2.3.4. Statistical Analysis

All relevant data were processed in Excel 2019 (Microsoft Corporation, Redmond, WA, USA). The spatial distribution of the samples was plotted using ArcGIS10.7 (ESRI, Redlands, CA, USA). Significant differences in environmental factors were compared using one-way analysis of variance (ANOVA) in SPSS19.0 (IBM SPSS Inc., Chicago, IL, USA) at the seasonal scales. Mann–Whitney non-parametric tests were used to screen P-IBI candidate parameters with SPSS 19.0. The significance level was set at p < 0.05. Origin2018 (Origin Lab, Northampton, MA, USA) software was used to make a histogram comparison of phytoplankton communities.

The candidate parameters of P-IBI were screened by Pearson correlation analysis. The spatial and temporal variation of P-IBI is described by boxplot. Redundancy analysis (RDA) was performed on P-IBI and environmental factors, and the correlation between P-IBI and TLI was analyzed by linear regression. The above analyses were made using ggcor [46], ggplot2 [47], vegan [48], and ggplot2 packages, respectively, under R (version 3.6.3) software (The R Programming Language, The University of Auckland, New Zealand) environment.

3. Results

3.1. Environmental Characteristics

During the survey, the WT of Danjiangkou Reservoir ranged from 4.5 to 32 °C, pH from 7.93 to 9.4, DO from 5.3 to 13.52 mg/L, Cond from 83.27 to 613 μS/cm, ORP from 64.97 to 296.5 mV, TP from 0. 01 to 0.08 mg/L, TOC from 0.29 to 7.1 mg/L, and COD_Mn from 1.09 to 5.94 mg/L during the survey period. WT was higher in summer (p < 0.05) (

Table 1. Physical and chemical factors of Danjiangkou Reservoir in different seasons.

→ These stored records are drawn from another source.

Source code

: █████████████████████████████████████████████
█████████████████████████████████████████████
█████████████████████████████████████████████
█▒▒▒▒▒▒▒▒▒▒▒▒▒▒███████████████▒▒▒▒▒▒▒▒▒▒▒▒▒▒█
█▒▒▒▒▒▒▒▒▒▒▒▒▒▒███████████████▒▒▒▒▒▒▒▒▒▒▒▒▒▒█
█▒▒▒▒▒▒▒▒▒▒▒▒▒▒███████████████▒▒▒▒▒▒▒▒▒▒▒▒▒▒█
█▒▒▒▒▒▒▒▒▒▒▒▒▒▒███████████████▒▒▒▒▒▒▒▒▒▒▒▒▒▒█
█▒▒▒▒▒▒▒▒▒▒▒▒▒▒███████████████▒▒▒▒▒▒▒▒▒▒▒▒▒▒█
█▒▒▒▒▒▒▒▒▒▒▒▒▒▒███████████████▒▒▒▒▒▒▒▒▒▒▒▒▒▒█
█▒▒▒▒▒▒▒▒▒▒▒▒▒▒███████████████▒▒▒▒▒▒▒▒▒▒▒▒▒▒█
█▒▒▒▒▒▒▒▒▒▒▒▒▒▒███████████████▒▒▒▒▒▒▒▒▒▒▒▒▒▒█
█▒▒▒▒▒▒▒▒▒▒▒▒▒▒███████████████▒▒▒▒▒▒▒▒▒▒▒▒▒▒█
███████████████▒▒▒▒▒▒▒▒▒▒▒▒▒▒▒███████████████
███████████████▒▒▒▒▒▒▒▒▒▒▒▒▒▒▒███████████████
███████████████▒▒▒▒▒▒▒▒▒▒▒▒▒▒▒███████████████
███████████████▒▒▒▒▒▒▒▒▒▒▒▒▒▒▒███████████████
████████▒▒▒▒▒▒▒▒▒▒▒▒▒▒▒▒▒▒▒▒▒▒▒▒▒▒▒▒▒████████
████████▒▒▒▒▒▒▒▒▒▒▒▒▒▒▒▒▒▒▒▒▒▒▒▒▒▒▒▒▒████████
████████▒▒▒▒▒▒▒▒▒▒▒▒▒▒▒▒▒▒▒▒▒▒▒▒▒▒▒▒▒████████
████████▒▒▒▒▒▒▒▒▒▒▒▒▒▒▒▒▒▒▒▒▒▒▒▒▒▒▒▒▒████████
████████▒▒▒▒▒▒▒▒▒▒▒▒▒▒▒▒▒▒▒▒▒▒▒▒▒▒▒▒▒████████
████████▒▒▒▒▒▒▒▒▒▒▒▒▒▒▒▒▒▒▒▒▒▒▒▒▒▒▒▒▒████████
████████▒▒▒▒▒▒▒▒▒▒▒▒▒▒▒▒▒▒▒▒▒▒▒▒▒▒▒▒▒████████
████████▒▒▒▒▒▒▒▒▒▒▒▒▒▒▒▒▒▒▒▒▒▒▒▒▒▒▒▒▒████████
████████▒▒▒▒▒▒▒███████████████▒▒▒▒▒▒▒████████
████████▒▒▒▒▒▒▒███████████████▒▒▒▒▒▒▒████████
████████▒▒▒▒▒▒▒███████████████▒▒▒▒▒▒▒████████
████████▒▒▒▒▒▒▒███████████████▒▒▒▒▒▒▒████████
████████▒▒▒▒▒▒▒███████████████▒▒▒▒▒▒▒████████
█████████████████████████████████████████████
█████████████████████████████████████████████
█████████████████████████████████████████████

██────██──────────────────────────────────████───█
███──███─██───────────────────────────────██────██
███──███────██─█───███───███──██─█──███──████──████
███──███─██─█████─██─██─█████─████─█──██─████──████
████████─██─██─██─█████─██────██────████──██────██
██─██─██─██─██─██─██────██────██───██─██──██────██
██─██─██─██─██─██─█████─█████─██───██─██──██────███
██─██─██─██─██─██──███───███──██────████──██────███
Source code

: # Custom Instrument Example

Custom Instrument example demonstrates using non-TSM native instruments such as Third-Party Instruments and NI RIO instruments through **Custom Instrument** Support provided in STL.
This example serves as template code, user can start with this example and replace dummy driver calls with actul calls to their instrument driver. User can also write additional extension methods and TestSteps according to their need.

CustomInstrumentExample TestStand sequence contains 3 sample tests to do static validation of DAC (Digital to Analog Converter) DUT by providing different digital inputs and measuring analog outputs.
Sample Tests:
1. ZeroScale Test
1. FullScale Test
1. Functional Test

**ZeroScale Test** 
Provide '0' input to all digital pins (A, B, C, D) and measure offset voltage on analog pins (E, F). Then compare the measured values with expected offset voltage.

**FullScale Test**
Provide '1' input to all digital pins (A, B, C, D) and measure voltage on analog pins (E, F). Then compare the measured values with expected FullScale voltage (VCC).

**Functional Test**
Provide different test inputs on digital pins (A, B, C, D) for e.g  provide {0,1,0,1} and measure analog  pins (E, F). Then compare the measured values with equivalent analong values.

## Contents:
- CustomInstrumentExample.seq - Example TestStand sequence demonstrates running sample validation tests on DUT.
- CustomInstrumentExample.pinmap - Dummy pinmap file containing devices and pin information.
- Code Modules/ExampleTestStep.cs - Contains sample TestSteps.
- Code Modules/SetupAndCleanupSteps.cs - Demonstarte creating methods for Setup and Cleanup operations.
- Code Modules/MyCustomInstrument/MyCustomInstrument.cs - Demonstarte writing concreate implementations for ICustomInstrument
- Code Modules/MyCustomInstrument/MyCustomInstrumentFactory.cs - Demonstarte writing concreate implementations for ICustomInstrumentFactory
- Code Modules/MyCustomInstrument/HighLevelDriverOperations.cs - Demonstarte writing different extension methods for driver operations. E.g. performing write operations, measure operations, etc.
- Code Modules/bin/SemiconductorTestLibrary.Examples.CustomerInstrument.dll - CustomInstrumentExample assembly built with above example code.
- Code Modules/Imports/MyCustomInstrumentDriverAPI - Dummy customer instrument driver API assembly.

Parameters	Spring	Summer	Autumn	Winter
WT (°C)	22.19 ± 2.57 b	28.69 ± 2.65 a	21.79 ± 1.58 b	11.23 ± 1.95 c
pH	8.92 ± 0.26 a	8.64 ± 0.35 b	8.40 ± 0.16 c	8.51 ± 0.14 b
DO (mg/L)	9.04 ± 1.90 b	9.43 ± 0.91 b	7.41 ± 0.58 c	11.00 ± 1.30 a
Cond (μS/cm)	293.52 ± 66.08 a	257.57 ± 76.33 a	180.30 ± 79.02 bc	219.31 ± 47.32 c
ORP (mV)	110.80 ± 20.43 c	165.51 ± 35.09 b	206.71 ± 44.13 a	149.3 8 ± 53.40 b
NO3−-N (mg/L)	0.91 ± 0.43	1.03 ± 0.50	0.90 ± 0.39	0.95 ± 0.61
NH4+-N (mg/L)	0.28 ± 0.08 a	0.27 ± 0.06 a	0.11 ± 0.05 b	0.08 ± 0.03 b
TN (mg/L)	1.62 ± 0.87	1.80 ± 0.74	1.43 ± 0.57	1.41 ± 1.11
TP (mg/L)	0.02 ± 0.01 b	0.04 ± 0.01 a	0.02 ± 0.01 b	0.02 ± 0.01 b
CODMn (mg/L)	2.24 ± 0.41 b	2.69 ± 0.78 a	2.81 ± 0.88 a	2.18 ± 0.59 b
TOC (mg/L)	2.86 ± 0.61 a	2.89 ± 0.72 a	3.16 ± 0.83 a	2.16 ± 1.41 b
SD (m)	3.12 ± 1.57	2.86 ± 1.66	3.38 ± 1.60	2.60 ± 1.51
COD (mg/L)	9.81 ± 2.70 a	10.44 ± 2.40 a	5.32 ± 2.21 b	5.43 ± 2.39 b

Note: Values are the arithmetic mean ± standard deviation of the sample. Different lowercase letters are represented for p < 0.05; a significant difference was achieved at 0.05 level.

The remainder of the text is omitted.